ON THE AMERICAN APPROACH TO RELATIONS WITH TURKEY
“Our approach, I recommend, would be one of patience and persistent use of our strengths. Turkey is not a strategic enemy of the United States. Therefore, since democracy and democratic elements are alive in Turkey, there's an opportunity to move forward.”
“I think there's an enormous scope for exchanges with Turkey that had not been fully taken advantage of in the performing arts, in the visual arts, and in the exchanges of experts on social problems that are not political. When I worked in international development, we would take NGO experts from a given country and bring them to a city of the U.S. with the same problem, to get a cross-cultural exchange. … If you're dealing with medical issues or if you're dealing with other issues that are socially important but not politically sensitive, I think there's a large scope of things that can be done there. I personally would like to see more emphasis publicly be given to that kind of exchange because it would help the overall tone of the relationship.”
ON THE POTENTIAL FOR TURKEY TO JOIN THE EUROPEAN UNION
“With respect to the European Union, I would say, quite honestly that membership in the European Union is a dead letter for now and for the foreseeable future. Both parties keep open the idea that it could be possible but essentially, in the last few years, they've made no progress whatsoever and I don't see any prospect for them continuing to do so.”
ON THE IMPORTANCE OF NATO FOR TURKEY
“NATO is very important for Turkey as a prestige symbol.
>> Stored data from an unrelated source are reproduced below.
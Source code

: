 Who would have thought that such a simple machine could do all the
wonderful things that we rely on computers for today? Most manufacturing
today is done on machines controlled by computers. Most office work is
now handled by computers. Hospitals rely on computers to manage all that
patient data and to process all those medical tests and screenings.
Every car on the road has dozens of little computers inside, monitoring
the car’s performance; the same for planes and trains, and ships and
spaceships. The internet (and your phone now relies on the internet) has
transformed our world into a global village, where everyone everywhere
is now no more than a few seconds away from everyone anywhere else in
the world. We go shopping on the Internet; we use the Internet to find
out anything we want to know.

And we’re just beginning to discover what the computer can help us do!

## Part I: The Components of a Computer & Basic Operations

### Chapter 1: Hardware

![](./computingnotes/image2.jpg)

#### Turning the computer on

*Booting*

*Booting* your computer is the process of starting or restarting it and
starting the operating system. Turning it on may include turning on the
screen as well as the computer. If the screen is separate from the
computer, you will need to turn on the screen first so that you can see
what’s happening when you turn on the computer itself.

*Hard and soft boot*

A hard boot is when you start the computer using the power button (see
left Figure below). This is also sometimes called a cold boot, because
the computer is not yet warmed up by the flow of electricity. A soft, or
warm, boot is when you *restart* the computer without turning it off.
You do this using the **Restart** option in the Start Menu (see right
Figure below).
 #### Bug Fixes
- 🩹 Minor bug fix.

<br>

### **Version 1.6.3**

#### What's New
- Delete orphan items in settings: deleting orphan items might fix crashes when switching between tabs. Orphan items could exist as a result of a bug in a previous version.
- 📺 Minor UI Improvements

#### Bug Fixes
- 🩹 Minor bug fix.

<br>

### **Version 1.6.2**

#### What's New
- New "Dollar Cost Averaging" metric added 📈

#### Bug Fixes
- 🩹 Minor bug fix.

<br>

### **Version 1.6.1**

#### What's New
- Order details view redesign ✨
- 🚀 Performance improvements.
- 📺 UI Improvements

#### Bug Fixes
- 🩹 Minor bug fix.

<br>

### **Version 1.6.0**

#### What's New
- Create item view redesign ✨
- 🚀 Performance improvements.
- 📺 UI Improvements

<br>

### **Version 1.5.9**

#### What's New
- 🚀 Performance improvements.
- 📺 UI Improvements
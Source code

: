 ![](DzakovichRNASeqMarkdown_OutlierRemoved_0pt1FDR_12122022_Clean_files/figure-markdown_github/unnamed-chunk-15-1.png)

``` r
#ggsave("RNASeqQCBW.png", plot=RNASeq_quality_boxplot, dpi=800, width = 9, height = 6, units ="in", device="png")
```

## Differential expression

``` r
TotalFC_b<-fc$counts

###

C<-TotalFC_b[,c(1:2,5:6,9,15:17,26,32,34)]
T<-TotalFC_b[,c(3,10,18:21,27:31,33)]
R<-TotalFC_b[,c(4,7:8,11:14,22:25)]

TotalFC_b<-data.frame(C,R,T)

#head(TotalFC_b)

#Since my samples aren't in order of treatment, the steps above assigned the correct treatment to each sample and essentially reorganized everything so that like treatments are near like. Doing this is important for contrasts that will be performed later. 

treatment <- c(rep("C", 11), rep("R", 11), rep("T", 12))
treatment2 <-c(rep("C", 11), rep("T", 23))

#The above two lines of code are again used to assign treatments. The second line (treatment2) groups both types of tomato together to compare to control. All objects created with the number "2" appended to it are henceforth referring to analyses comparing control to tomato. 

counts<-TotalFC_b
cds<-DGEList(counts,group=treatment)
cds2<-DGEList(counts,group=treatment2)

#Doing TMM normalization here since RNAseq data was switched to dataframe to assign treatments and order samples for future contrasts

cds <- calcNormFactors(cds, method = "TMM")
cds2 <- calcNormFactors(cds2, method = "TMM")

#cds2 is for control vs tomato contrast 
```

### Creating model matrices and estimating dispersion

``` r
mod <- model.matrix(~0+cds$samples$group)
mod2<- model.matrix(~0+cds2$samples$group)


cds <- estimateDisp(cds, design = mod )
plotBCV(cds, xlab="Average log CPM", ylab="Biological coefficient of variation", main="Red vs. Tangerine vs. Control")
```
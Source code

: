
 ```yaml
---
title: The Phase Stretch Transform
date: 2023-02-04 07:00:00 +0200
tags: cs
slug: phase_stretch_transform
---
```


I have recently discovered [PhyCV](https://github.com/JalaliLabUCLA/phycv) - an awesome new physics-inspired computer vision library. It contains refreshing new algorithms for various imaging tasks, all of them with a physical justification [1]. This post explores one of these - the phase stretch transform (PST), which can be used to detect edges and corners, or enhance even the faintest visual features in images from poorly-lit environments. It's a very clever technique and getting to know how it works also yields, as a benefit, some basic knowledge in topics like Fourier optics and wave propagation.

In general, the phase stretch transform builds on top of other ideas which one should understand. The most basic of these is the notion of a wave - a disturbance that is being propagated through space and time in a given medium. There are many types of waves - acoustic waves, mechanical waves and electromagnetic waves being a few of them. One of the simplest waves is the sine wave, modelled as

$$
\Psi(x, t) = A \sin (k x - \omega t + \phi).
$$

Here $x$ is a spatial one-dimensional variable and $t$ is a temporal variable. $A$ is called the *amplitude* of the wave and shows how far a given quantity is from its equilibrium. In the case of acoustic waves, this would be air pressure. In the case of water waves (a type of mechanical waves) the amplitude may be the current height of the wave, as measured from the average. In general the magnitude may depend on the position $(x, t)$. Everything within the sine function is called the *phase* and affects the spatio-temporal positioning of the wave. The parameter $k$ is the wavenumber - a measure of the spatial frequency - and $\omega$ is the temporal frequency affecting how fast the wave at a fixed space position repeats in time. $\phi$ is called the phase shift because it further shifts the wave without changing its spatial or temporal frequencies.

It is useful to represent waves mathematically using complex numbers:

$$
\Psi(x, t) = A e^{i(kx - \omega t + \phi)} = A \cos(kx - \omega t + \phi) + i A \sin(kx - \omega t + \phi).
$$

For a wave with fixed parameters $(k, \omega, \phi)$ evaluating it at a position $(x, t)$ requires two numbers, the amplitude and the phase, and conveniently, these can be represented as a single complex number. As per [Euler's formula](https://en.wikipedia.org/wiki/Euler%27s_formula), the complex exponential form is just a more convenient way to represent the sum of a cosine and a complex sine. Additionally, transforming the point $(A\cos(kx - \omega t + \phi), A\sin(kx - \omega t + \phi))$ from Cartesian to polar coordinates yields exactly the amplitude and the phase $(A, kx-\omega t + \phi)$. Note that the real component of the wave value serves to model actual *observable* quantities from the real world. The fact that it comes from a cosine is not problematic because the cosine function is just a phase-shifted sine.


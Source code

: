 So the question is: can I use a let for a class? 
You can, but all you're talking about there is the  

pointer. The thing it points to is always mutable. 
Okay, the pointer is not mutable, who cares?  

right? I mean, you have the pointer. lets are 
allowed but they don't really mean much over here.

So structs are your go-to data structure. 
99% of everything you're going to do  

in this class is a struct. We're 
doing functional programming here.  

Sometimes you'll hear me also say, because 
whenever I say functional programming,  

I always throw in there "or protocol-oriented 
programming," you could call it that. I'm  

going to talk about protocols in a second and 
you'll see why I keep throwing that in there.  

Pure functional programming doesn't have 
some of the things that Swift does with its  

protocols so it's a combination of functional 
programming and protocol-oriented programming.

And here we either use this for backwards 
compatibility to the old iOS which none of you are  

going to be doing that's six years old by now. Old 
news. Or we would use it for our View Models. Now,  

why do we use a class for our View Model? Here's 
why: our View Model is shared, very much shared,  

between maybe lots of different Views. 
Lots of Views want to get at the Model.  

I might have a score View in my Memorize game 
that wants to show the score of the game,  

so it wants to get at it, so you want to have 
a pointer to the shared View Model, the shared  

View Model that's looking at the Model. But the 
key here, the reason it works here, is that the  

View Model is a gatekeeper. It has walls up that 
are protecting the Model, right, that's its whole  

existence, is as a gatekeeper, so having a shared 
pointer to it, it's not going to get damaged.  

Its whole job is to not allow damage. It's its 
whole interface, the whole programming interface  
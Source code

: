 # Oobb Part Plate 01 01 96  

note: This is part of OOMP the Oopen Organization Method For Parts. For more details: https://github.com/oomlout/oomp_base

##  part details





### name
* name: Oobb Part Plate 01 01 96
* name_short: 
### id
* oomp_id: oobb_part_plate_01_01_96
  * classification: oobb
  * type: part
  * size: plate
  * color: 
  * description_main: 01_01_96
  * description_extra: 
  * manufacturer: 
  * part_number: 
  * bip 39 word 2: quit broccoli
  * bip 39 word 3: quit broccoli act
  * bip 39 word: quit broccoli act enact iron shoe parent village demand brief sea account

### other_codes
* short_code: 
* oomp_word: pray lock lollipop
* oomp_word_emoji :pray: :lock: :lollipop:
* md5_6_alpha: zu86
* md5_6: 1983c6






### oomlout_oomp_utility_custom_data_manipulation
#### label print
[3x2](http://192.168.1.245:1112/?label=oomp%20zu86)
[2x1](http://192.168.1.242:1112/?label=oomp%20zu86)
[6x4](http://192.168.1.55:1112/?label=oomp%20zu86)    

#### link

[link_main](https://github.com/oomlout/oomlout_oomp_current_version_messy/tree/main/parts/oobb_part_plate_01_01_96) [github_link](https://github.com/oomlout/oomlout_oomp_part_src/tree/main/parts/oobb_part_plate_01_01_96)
It is the only European-wide organization in which the Turks have an equal seat and equal authority. While they have acted contrary to NATO principles as far as the Americans and others are concerned, they believe that their membership in NATO is very important, and I don't see any possibility that they would voluntarily leave that alliance. The U.S. can try to use that relationship to expand areas of possible progress on security issues. “
ON TURKEY’S UPCOMING NEGOTIATIONS WITH GREECE
“This is a clear move by Turkey to deflect criticism of it and its role in the eastern Mediterranean and to give the semblance of having a willingness to address some of these issues. We’ll have to see what happens. It's certainly better than not talking, and it is a sign of Turkey’s adjustment to the changes in the U.S. administration and in the Middle East.”
ON THE ELEMENTS OF RETHINKING DIPLOMACY
“Rethinking diplomacy has three major components. First, it has to involve all the stakeholders- cultural, economic, political and military. Secondly, you start with the easiest issues, the shared issues. If you do a Venn diagram, you put those issues in that common space and you start there. Thirdly, and very importantly, everyone involved in that process has to be committed to a solution.”
ON THE POTENTIAL FOR THE U.S. AND TURKEY TO WORK AGAINST RUSSIA
“Russia will be a problem for Turkey as well as for the United States. I think there'll be opportunities for us to work with the Turks to deal with problems that the Russians cause in the Middle East. I don't mean we will be partners, but I believe that the same problems may affect them that affect us, and we should use that opportunity to work with them.”
ON TURKEY’S EXPANDING DEFENSE PROGRAM
“(Erdogan) wants to wean Turkey off its dependence on US, German, and Israeli technologies and that is one of his major goals in expanding Turkey's defense capability. Turkey has an ambitious defense and security plan for the Middle East that raises a number of issues for regional states and for Europe and the United States.”